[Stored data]

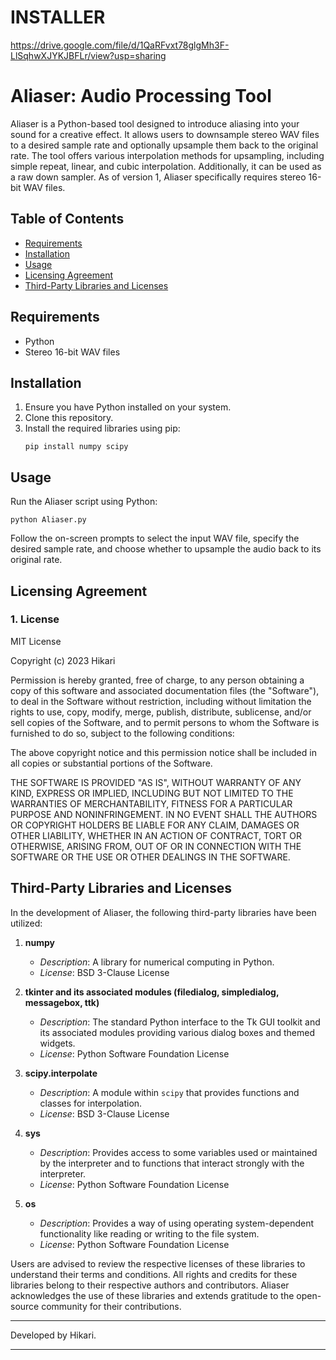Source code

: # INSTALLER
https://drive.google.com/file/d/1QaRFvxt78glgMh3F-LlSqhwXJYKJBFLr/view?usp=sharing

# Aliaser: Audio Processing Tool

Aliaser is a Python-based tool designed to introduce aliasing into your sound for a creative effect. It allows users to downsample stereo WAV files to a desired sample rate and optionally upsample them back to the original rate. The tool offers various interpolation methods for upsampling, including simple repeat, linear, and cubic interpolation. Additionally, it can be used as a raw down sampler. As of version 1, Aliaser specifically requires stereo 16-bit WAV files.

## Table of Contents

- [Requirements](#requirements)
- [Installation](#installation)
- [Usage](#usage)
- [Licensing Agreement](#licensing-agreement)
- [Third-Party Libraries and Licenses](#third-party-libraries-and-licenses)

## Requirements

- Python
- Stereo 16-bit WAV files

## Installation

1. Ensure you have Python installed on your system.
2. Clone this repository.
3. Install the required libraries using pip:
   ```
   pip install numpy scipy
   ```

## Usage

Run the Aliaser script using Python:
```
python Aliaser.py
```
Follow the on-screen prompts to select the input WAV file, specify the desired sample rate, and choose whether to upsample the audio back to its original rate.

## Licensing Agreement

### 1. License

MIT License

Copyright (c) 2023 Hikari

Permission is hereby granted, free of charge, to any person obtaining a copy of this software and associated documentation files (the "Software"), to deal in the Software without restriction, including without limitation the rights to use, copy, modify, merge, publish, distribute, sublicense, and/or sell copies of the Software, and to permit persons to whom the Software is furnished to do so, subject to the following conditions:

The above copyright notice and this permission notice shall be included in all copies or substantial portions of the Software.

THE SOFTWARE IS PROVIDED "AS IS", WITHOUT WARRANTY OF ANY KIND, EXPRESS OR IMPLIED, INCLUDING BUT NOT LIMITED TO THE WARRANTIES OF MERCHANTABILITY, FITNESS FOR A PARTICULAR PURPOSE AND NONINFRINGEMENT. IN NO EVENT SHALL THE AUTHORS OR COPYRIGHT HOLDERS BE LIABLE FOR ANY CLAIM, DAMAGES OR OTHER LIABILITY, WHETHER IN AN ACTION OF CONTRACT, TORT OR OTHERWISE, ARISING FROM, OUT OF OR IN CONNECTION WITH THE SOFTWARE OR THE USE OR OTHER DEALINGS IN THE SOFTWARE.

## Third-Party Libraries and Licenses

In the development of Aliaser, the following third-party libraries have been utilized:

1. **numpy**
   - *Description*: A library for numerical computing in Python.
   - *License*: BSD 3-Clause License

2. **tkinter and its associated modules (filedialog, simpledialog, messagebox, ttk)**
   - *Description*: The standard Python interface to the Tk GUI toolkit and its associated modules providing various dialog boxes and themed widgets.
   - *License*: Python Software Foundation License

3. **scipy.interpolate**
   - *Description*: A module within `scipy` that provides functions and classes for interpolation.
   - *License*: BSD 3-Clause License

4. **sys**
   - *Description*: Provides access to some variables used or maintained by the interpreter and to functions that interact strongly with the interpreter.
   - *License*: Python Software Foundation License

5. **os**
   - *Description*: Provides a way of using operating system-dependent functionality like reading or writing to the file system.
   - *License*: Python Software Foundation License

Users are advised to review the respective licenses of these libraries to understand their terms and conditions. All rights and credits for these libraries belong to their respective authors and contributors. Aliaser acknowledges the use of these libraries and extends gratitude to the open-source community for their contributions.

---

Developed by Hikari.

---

• [Work instruction] Set down every line above exactly, pictures excluded.

• [Answer to this problem]
Source code

: # INSTALLER
https://drive.google.com/file/d/1QaRFvxt78glgMh3F-LlSqhwXJYKJBFLr/view?usp=sharing

# Aliaser: Audio Processing Tool

Aliaser is a Python-based tool designed to introduce aliasing into your sound for a creative effect. It allows users to downsample stereo WAV files to a desired sample rate and optionally upsample them back to the original rate. The tool offers various interpolation methods for upsampling, including simple repeat, linear, and cubic interpolation. Additionally, it can be used as a raw down sampler. As of version 1, Aliaser specifically requires stereo 16-bit WAV files.

## Table of Contents

- [Requirements](#requirements)
- [Installation](#installation)
- [Usage](#usage)
- [Licensing Agreement](#licensing-agreement)
- [Third-Party Libraries and Licenses](#third-party-libraries-and-licenses)

## Requirements

- Python
- Stereo 16-bit WAV files

## Installation

1. Ensure you have Python installed on your system.
2. Clone this repository.
3. Install the required libraries using pip:
   ```
   pip install numpy scipy
   ```

## Usage

Run the Aliaser script using Python:
```
python Aliaser.py
```
Follow the on-screen prompts to select the input WAV file, specify the desired sample rate, and choose whether to upsample the audio back to its original rate.

## Licensing Agreement

### 1. License

MIT License

Copyright (c) 2023 Hikari

Permission is hereby granted, free of charge, to any person obtaining a copy of this software and associated documentation files (the "Software"), to deal in the Software without restriction, including without limitation the rights to use, copy, modify, merge, publish, distribute, sublicense, and/or sell copies of the Software, and to permit persons to whom the Software is furnished to do so, subject to the following conditions:

The above copyright notice and this permission notice shall be included in all copies or substantial portions of the Software.

THE SOFTWARE IS PROVIDED "AS IS", WITHOUT WARRANTY OF ANY KIND, EXPRESS OR IMPLIED, INCLUDING BUT NOT LIMITED TO THE WARRANTIES OF MERCHANTABILITY, FITNESS FOR A PARTICULAR PURPOSE AND NONINFRINGEMENT. IN NO EVENT SHALL THE AUTHORS OR COPYRIGHT HOLDERS BE LIABLE FOR ANY CLAIM, DAMAGES OR OTHER LIABILITY, WHETHER IN AN ACTION OF CONTRACT, TORT OR OTHERWISE, ARISING FROM, OUT OF OR IN CONNECTION WITH THE SOFTWARE OR THE USE OR OTHER DEALINGS IN THE SOFTWARE.

## Third-Party Libraries and Licenses

In the development of Aliaser, the following third-party libraries have been utilized:

1. **numpy**
   - *Description*: A library for numerical computing in Python.
   - *License*: BSD 3-Clause License

2. **tkinter and its associated modules (filedialog, simpledialog, messagebox, ttk)**
   - *Description*: The standard Python interface to the Tk GUI toolkit and its associated modules providing various dialog boxes and themed widgets.
   - *License*: Python Software Foundation License

3. **scipy.interpolate**
   - *Description*: A module within `scipy` that provides functions and classes for interpolation.
   - *License*: BSD 3-Clause License

4. **sys**
   - *Description*: Provides access to some variables used or maintained by the interpreter and to functions that interact strongly with the interpreter.
   - *License*: Python Software Foundation License

5. **os**
   - *Description*: Provides a way of using operating system-dependent functionality like reading or writing to the file system.
   - *License*: Python Software Foundation License

Users are advised to review the respective licenses of these libraries to understand their terms and conditions. All rights and credits for these libraries belong to their respective authors and contributors. Aliaser acknowledges the use of these libraries and extends gratitude to the open-source community for their contributions.

---

Developed by Hikari.

---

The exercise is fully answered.